/ 24 November 2006

Roberts’s actions absurd, court told

Writer Ronald Roberts threatened at least 25 individuals at the South African Broadcasting Corporation (SABC), including the entire board, with criminal and civil action when the corporation refused to apologise to him over a broadcast he objected to, the Cape High Court heard recently.

Roberts also threatened to complain to the Public Protector, the Human Rights Commission, the Commission on Gender Equality, the police, the prosecuting authorities and the Scorpions about a panel discussion on fathers’ rights of access to their children. He sent more than 400 pages of letters and emails to the SABC on the issue.

The letter blitz revolved around claims that the SABC had unwittingly revealed details of a divorce settlement involving a woman to whom he was married at the time. He complained that the broadcast amounted to child abuse.

Advocate Wim Trengove, who is representing the Sunday Times in a defamation case brought by Roberts, described the writer’s actions as “absurd” and “relentless”.

Roberts insisted in court that he was merely being “zealous”. But conceded that some of the letters were “over the top”.

Counsel for the Sunday Times also put it to him that he was a name-dropper and bully who reacted excessively when he did not get his own way.

Roberts is suing the Sunday Times and its publishers, Johncom Media Investments, for R300 000 for allegedly defaming him in 2004.

The lawsuit was prompted by a personality profile written by freelance journalist Chris Barron under the headline “The unlikeable Mr Roberts”. In this, Barron wrote that Roberts’s “pursuit of anyone who says anything against him is so notoriously obsessive that few people are prepared to be quoted on him. He pursued the SABC relentlessly for months after it unwittingly included someone charged with child abuse on a programme.”

Roberts visibly lost his cool a number of times this week while under cross-examination and was asked by acting Justice Leslie Weinkove to shorten his answers to questions. “You will be here for a very long time if you debate every single point,” the judge said.

On numerous occasions, Trengove asked him not to interrupt and reminded him that it was he (Trengove) who asked the questions and Roberts who was required to answer.

“Your job is simply to answer me and not to put questions to me. Do you understand that?” he asked Roberts on Thursday.

Roberts has been in the witness box since Tuesday and the case is likely to continue next week.

An attorney himself, Roberts worked at the law firm Deneys Reitz.
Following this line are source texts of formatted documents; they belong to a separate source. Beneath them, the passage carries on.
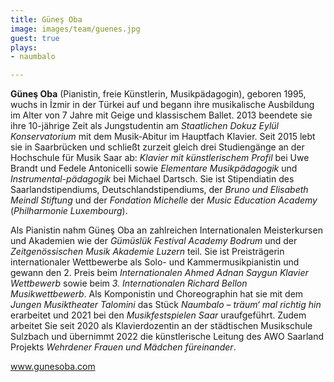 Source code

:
 ```yaml
---
title: Güneş Oba
image: images/team/guenes.jpg
guest: true
plays:
- naumbalo

---
```

**Güneş Oba** (Pianistin, freie Künstlerin, Musikpädagogin), geboren 1995, wuchs in İzmir in der Türkei auf und begann ihre musikalische Ausbildung im Alter von 7 Jahre mit Geige und klassischem Ballet. 2013 beendete sie ihre 10-jährige Zeit als Jungstudentin am _Staatlichen Dokuz Eylül Konservatorium_ mit dem Musik-Abitur im Hauptfach Klavier. Seit 2015 lebt sie in Saarbrücken und schließt zurzeit gleich drei Studiengänge an der Hochschule für Musik Saar ab: _Klavier mit künstlerischem Profil_ bei Uwe Brandt und Fedele Antonicelli sowie _Elementare Musikpädagogik_ und _Instrumental-pädagogik_ bei Michael Dartsch. Sie ist Stipendiatin des Saarlandstipendiums, Deutschlandstipendiums, der _Bruno und Elisabeth Meindl Stiftung_ und der _Fondation Michelle_ der _Music Education Academy_ (_Philharmonie Luxembourg_).

Als Pianistin nahm Güneş Oba an zahlreichen Internationalen Meisterkursen und Akademien wie der _Gümüslük Festival Academy Bodrum_ und der _Zeitgenössischen Musik Akademie Luzern_ teil. Sie ist Preisträgerin internationaler Wettbewerbe als Solo- und Kammermusikpianistin und gewann den 2. Preis beim _Internationalen Ahmed Adnan Saygun Klavier Wettbewerb_ sowie beim _3. Internationalen Richard Bellon Musikwettbewerb_. Als Komponistin und Choreographin hat sie mit dem _Jungen Musiktheater Talomini_ das Stück _Naumbalo – träum‘ mal richtig hin_ erarbeitet und 2021 bei den _Musikfestspielen Saar_ uraufgeführt. Zudem arbeitet Sie seit 2020 als Klavierdozentin an der städtischen Musikschule Sulzbach und übernimmt 2022 die künstlerische Leitung des AWO Saarland Projekts _Wehrdener Frauen und Mädchen füreinander_.

<a href="http://www.gunesoba.com" target="_blank">www.gunesoba.com</a> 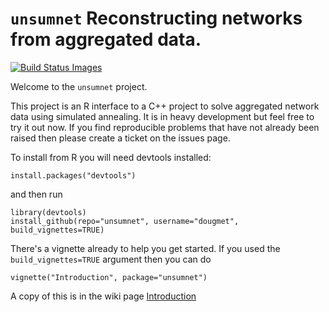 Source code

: # `unsumnet` Reconstructing networks from aggregated data.

<a href="https://travis-ci.org/dougmet/unsumnet">
<img title="Build Status Images" src="https://travis-ci.org/dougmet/unsumnet.svg">
</a>

Welcome to the `unsumnet` project.

This project is an R interface to a C++ project to solve aggregated network data using simulated annealing. It is in heavy development but feel free to try it out now. If you find reproducible problems that have not already been raised then please create a ticket on the issues page.

To install from R you will need devtools installed:
```{r}
install.packages("devtools")
```

and then run

```{r}
library(devtools)
install_github(repo="unsumnet", username="dougmet", build_vignettes=TRUE)
```

There's a vignette already to help you get started. If you used the `build_vignettes=TRUE` argument then you can do

```{r}
vignette("Introduction", package="unsumnet")
```

A copy of this is in the wiki page [Introduction](https://github.com/dougmet/unsumnet/wiki/Introduction)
The circumstances of his departure from the firm are an issue in the current court case.

On his fall-out with Nadine Gordimer, of whom he wrote a biography, Roberts said the Nobel Prize-winning novelist suffered from “weird vanity” because she had asked him to omit certain personal details from his book.

Roberts, born in Trinidad, told the court several times that he studied at Oxford University and Harvard Law School before coming to South Africa in 1994 and deciding to stay.

The Mail & Guardian has learnt that he offered an out-of-court settlement to the Sunday Times this week, but this was rejected. When the M&G asked him about the settlement offer, he snorted and walked away.